Segment Start: RECORDS SUPPLIED

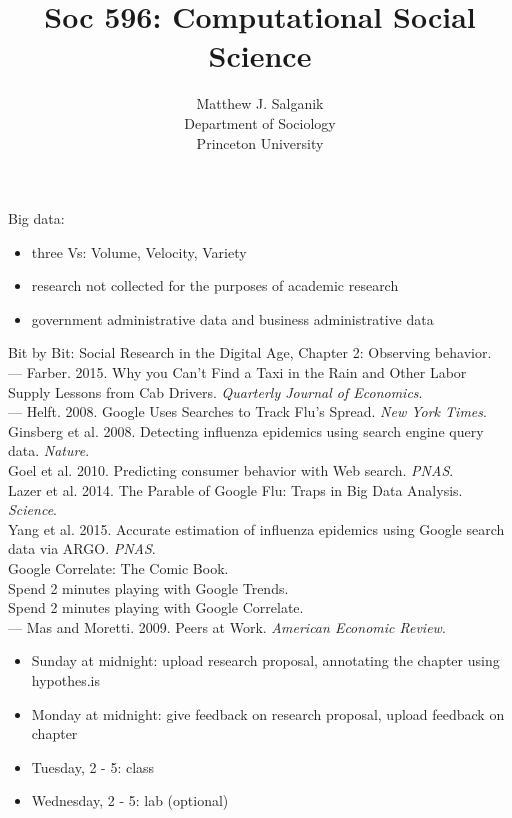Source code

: \documentclass{beamer}
\title[]{Soc 596: Computational Social Science}
\author[]{Matthew J. Salganik\\Department of Sociology\\Princeton University}
\date[]{01-04-Preview for next class (Big Data)
\vfill
\begin{flushright}
\vspace{0.6in}
\texttt{[image: figures/cc.png]}
\end{flushright}
}
\begin{document}
\frame{\titlepage}
\begin{frame}

Big data:\\
\begin{itemize}
\item three Vs: Volume, Velocity, Variety
\item research not collected for the purposes of academic research
\item government administrative data and business administrative data
\end{itemize}

\end{frame}
\begin{frame}

Bit by Bit: Social Research in the Digital Age, Chapter 2: Observing behavior.\\
---
Farber. 2015. Why you Can't Find a Taxi in the Rain and Other Labor Supply Lessons from Cab Drivers. \textit{Quarterly Journal of Economics}.\\
---
Helft. 2008. Google Uses Searches to Track Flu's Spread. \textit{New York Times}.\\
Ginsberg et al. 2008. Detecting influenza epidemics using search engine query data. \textit{Nature}.\\
Goel et al. 2010. Predicting consumer behavior with Web search. \textit{PNAS}.\\
Lazer et al. 2014. The Parable of Google Flu: Traps in Big Data Analysis. \textit{Science}.\\
Yang et al. 2015. Accurate estimation of influenza epidemics using Google search data via ARGO. \textit{PNAS}.\\
Google Correlate: The Comic Book.\\
Spend 2 minutes playing with Google Trends.\\
Spend 2 minutes playing with Google Correlate.\\
---
Mas and Moretti. 2009. Peers at Work. \textit{American Economic Review}.\\
 
\end{frame}
\begin{frame}

\begin{itemize}
\item Sunday at midnight: upload research proposal, annotating the chapter using hypothes.is
\item Monday at midnight: give feedback on research proposal, upload feedback on chapter
\item Tuesday, 2 - 5: class
\item Wednesday, 2 - 5: lab (optional)
\end{itemize}

\end{frame}
\end{document}
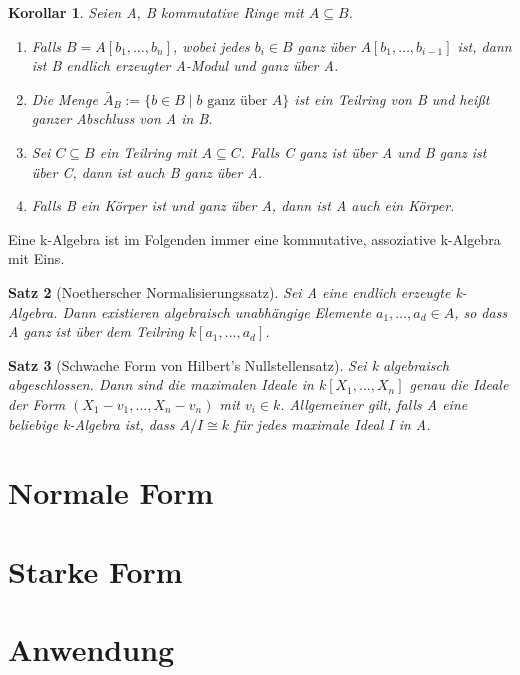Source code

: \documentclass{article}
\newtheorem{satz}{Satz}
\newtheorem{korollar}[satz]{Korollar}
\begin{document}
	\begin{korollar}
	Seien A, B kommutative Ringe mit \(A \subseteq B\).
	\begin{enumerate}
	\item Falls \(B = A[b_1, \ldots, b_n]\), wobei jedes \(b_i \in B\) ganz über
	\(A[b_1, \ldots, b_{i-1}]\) ist, dann ist B endlich erzeugter A-Modul und 
	ganz über A.
	\item Die Menge \(\bar{A}_B := \{b \in B\;|\;b \text{ ganz über } A\}\) ist
	ein Teilring von B und heißt ganzer Abschluss von A in B.
	\item Sei \(C \subseteq B\) ein Teilring mit \(A \subseteq C\). Falls C
	ganz ist über A und B ganz ist über C, dann ist auch B ganz über A.
	\item Falls B ein Körper ist und ganz über A, dann ist A auch ein Körper.
	\end{enumerate}
	\end{korollar}

	Eine k-Algebra ist im Folgenden immer eine kommutative, assoziative
	k-Algebra mit Eins.

	\begin{satz}[Noetherscher Normalisierungssatz]
	Sei A eine endlich erzeugte k-Algebra. Dann existieren algebraisch
	unabhängige Elemente \(a_1, \ldots, a_d \in A\), so dass A ganz ist über
	dem Teilring \(k[a_1, \ldots, a_d]\).
	\end{satz}

	\begin{satz}[Schwache Form von Hilbert's Nullstellensatz]
	Sei k algebraisch abgeschlossen. Dann sind die maximalen Ideale in
	\(k[X_1, \ldots, X_n]\) genau die Ideale der Form \((X_1-v_1,\ldots,
	X_n-v_n)\) mit \(v_i \in k\). Allgemeiner gilt, falls A eine beliebige
	k-Algebra ist, dass \(A/I \cong k\) für jedes maximale Ideal I in A.
	\end{satz}


\section{Normale Form}
\section{Starke Form}
\section{Anwendung}
\end{document}
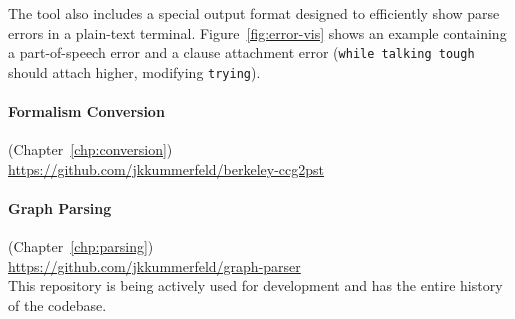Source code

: The tool also includes a special output format designed to efficiently show parse errors in a plain-text terminal.
Figure~\ref{fig:error-vis} shows an example containing a part-of-speech error and a clause attachment error (\texttt{while talking tough} should attach higher, modifying \texttt{trying}).

\paragraph{Formalism Conversion} (Chapter~\ref{chp:conversion}) \\
\url{https://github.com/jkkummerfeld/berkeley-ccg2pst}

\paragraph{Graph Parsing} (Chapter~\ref{chp:parsing}) \\
\url{https://github.com/jkkummerfeld/graph-parser} \\
This repository is being actively used for development and has the entire history of the codebase.


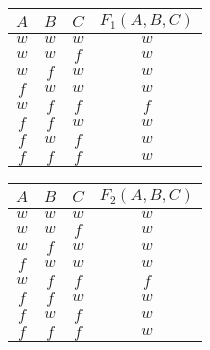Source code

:\documentclass[10pt, oneside]{article}
\begin{document}
\begin{table*}[h]
    \centering
    \begin{minipage}{.4\linewidth}
        \centering
        \begin{tabular}{|c|c|c|c|}
            \hline
            $A$ & $B$ & $C$ & $F_1(A, B, C)$ \\
            \hline
            $w$ & $w$ & $w$ & $w$ \\
            \hline
            $w$ & $w$ & $f$ & $w$ \\
            \hline
            $w$ & $f$ & $w$ & $w$ \\
            \hline
            $f$ & $w$ & $w$ & $w$ \\
            \hline
            $w$ & $f$ & $f$ & $f$ \\
            \hline
            $f$ & $f$ & $w$ & $w$ \\
            \hline
            $f$ & $w$ & $f$ & $w$ \\
            \hline
            $f$ & $f$ & $f$ & $w$ \\
            \hline
        \end{tabular}
    \end{minipage}%
    \begin{minipage}{.4\linewidth}
        \centering
        \begin{tabular}{|c|c|c|c|}
            \hline
            $A$ & $B$ & $C$ & $F_2(A, B, C)$ \\
            \hline
            $w$ & $w$ & $w$ & $w$ \\
            \hline
            $w$ & $w$ & $f$ & $w$ \\
            \hline
            $w$ & $f$ & $w$ & $w$ \\
            \hline
            $f$ & $w$ & $w$ & $w$ \\
            \hline
            $w$ & $f$ & $f$ & $f$ \\
            \hline
            $f$ & $f$ & $w$ & $w$ \\
            \hline
            $f$ & $w$ & $f$ & $w$ \\
            \hline
            $f$ & $f$ & $f$ & $w$ \\
            \hline
        \end{tabular}
    \end{minipage}  \\[15pt]
    \begin{minipage}{1\linewidth}
        \centering
        \begin{tabular}{|c|c|c|}

\end{tabular}
\end{minipage}
\end{table*}
\end{document}
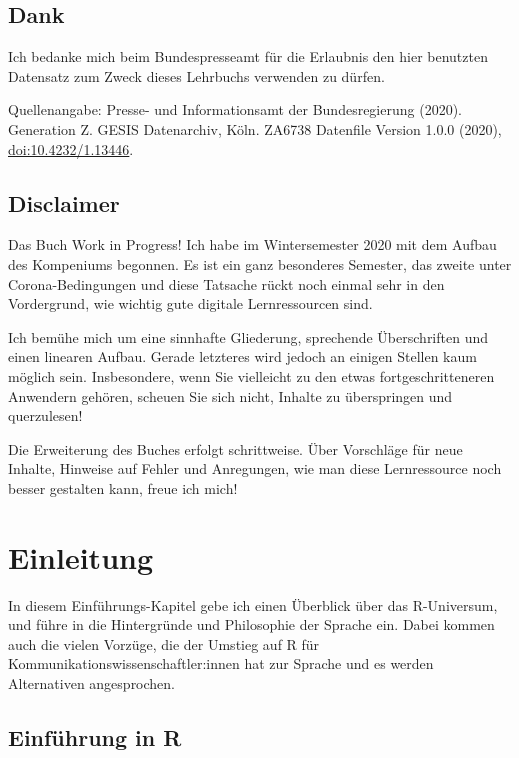 \documentclass[
]{book}
\begin{document}
\hypertarget{dank}{%
\section*{Dank}\label{dank}}

Ich bedanke mich beim Bundespresseamt für die Erlaubnis den hier benutzten Datensatz zum Zweck dieses Lehrbuchs verwenden zu dürfen.

Quellenangabe:
Presse- und Informationsamt der Bundesregierung (2020). Generation Z. GESIS Datenarchiv, Köln. ZA6738 Datenfile Version 1.0.0 (2020), \url{doi:10.4232/1.13446}.

\hypertarget{disclaimer}{%
\section*{Disclaimer}\label{disclaimer}}

Das Buch Work in Progress! Ich habe im Wintersemester 2020 mit dem Aufbau des Kompeniums begonnen. Es ist ein ganz besonderes Semester, das zweite unter Corona-Bedingungen und diese Tatsache rückt noch einmal sehr in den Vordergrund, wie wichtig gute digitale Lernressourcen sind.

Ich bemühe mich um eine sinnhafte Gliederung, sprechende Überschriften und einen linearen Aufbau. Gerade letzteres wird jedoch an einigen Stellen kaum möglich sein. Insbesondere, wenn Sie vielleicht zu den etwas fortgeschritteneren Anwendern gehören, scheuen Sie sich nicht, Inhalte zu überspringen und querzulesen!

Die Erweiterung des Buches erfolgt schrittweise. Über Vorschläge für neue Inhalte, Hinweise auf Fehler und Anregungen, wie man diese Lernressource noch besser gestalten kann, freue ich mich!

\hypertarget{intro}{%
\chapter{Einleitung}\label{intro}}

In diesem Einführungs-Kapitel gebe ich einen Überblick über das R-Universum, und führe in die Hintergründe und Philosophie der Sprache ein. Dabei kommen auch die vielen Vorzüge, die der Umstieg auf R für Kommunikationswissenschaftler:innen hat zur Sprache und es werden Alternativen angesprochen.

\hypertarget{einfuxfchrung-in-r}{%
\section{Einführung in R}\label{einfuxfchrung-in-r}}
\end{document}

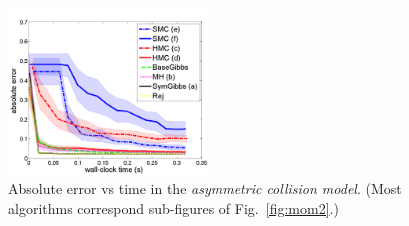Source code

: \documentclass[]{article}
\begin{document}
\begin{figure}
\centering
     \includegraphics[width=0.8\linewidth, height=125pt]
{plotsx/vis-col/err-vs-time__param2-shaded.pdf}
      \caption{
Absolute error vs time in the \emph{asymmetric collision model}. (Most algorithms correspond sub-figures of Fig.~\ref{fig:mom2}.)
 }
\label{fig:asymmetric}
\end{figure}
\end{document}
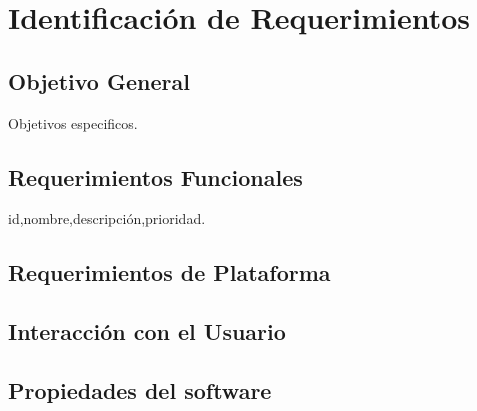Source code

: \chapter{Identificación de Requerimientos}
\section{Objetivo General}
Objetivos especificos.
\section{Requerimientos Funcionales}
id,nombre,descripción,prioridad.
\section{Requerimientos de Plataforma}
\section{Interacción con el Usuario}
\section{Propiedades del software}
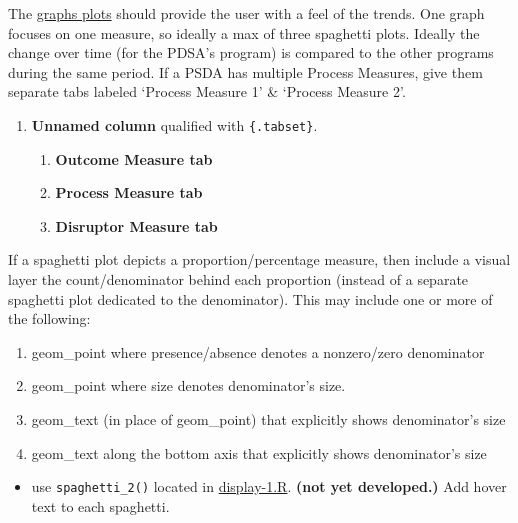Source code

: \documentclass[
]{book}
\providecommand{\tightlist}{%
  \setlength{\itemsep}{0pt}\setlength{\parskip}{0pt}}
\begin{document}
The \href{https://ouhscbbmc.github.io/data-science-practices-1/dashboard-1.html\#graphs}{graphs plots} should provide the user with a feel of the trends. One graph focuses on one measure, so ideally a max of three spaghetti plots. Ideally the change over time (for the PDSA's program) is compared to the other programs during the same period. If a PSDA has multiple Process Measures, give them separate tabs labeled `Process Measure 1' \& `Process Measure 2'.

\begin{enumerate}
\def\labelenumi{\arabic{enumi}.}
\item
  \textbf{Unnamed column} qualified with \texttt{\{.tabset\}}.

  \begin{enumerate}
  \def\labelenumii{\arabic{enumii}.}
  \tightlist
  \item
    \textbf{Outcome Measure tab}
  \item
    \textbf{Process Measure tab}
  \item
    \textbf{Disruptor Measure tab}
  \end{enumerate}
\end{enumerate}

If a spaghetti plot depicts a proportion/percentage measure, then include a visual layer the count/denominator behind each proportion (instead of a separate spaghetti plot dedicated to the denominator). This may include one or more of the following:

\begin{enumerate}
\def\labelenumi{\arabic{enumi}.}
\tightlist
\item
  geom\_point where presence/absence denotes a nonzero/zero denominator
\item
  geom\_point where size denotes denominator's size.
\item
  geom\_text (in place of geom\_point) that explicitly shows denominator's size
\item
  geom\_text along the bottom axis that explicitly shows denominator's size
\end{enumerate}

\begin{itemize}
\tightlist
\item
  use \texttt{spaghetti\_2()} located in \href{https://github.com/OuhscBbmc/miechv-3/blob/master/analysis/common/display-1.R}{display-1.R}. \textbf{(not yet developed.)} Add hover text to each spaghetti.
\end{itemize}
\end{document}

Segment End: RECORDS SUPPLIED

> TASK BRIEF
Pictures are to be omitted; otherwise, every line from the first line of the listing through the line containing "2 - 5: class" must be reproduced exactly, both ends included.

> WRITTEN REPLY
Source code

: \documentclass{beamer}
\title[]{Soc 596: Computational Social Science}
\author[]{Matthew J. Salganik\\Department of Sociology\\Princeton University}
\date[]{01-04-Preview for next class (Big Data)
\vfill
\begin{flushright}
\vspace{0.6in}
\texttt{[image: figures/cc.png]}
\end{flushright}
}
\begin{document}
\frame{\titlepage}
\begin{frame}

Big data:\\
\begin{itemize}
\item three Vs: Volume, Velocity, Variety
\item research not collected for the purposes of academic research
\item government administrative data and business administrative data
\end{itemize}

\end{frame}
\begin{frame}

Bit by Bit: Social Research in the Digital Age, Chapter 2: Observing behavior.\\
---
Farber. 2015. Why you Can't Find a Taxi in the Rain and Other Labor Supply Lessons from Cab Drivers. \textit{Quarterly Journal of Economics}.\\
---
Helft. 2008. Google Uses Searches to Track Flu's Spread. \textit{New York Times}.\\
Ginsberg et al. 2008. Detecting influenza epidemics using search engine query data. \textit{Nature}.\\
Goel et al. 2010. Predicting consumer behavior with Web search. \textit{PNAS}.\\
Lazer et al. 2014. The Parable of Google Flu: Traps in Big Data Analysis. \textit{Science}.\\
Yang et al. 2015. Accurate estimation of influenza epidemics using Google search data via ARGO. \textit{PNAS}.\\
Google Correlate: The Comic Book.\\
Spend 2 minutes playing with Google Trends.\\
Spend 2 minutes playing with Google Correlate.\\
---
Mas and Moretti. 2009. Peers at Work. \textit{American Economic Review}.\\
 
\end{frame}
\begin{frame}

\begin{itemize}
\item Sunday at midnight: upload research proposal, annotating the chapter using hypothes.is
\item Monday at midnight: give feedback on research proposal, upload feedback on chapter
\item Tuesday, 2 - 5: class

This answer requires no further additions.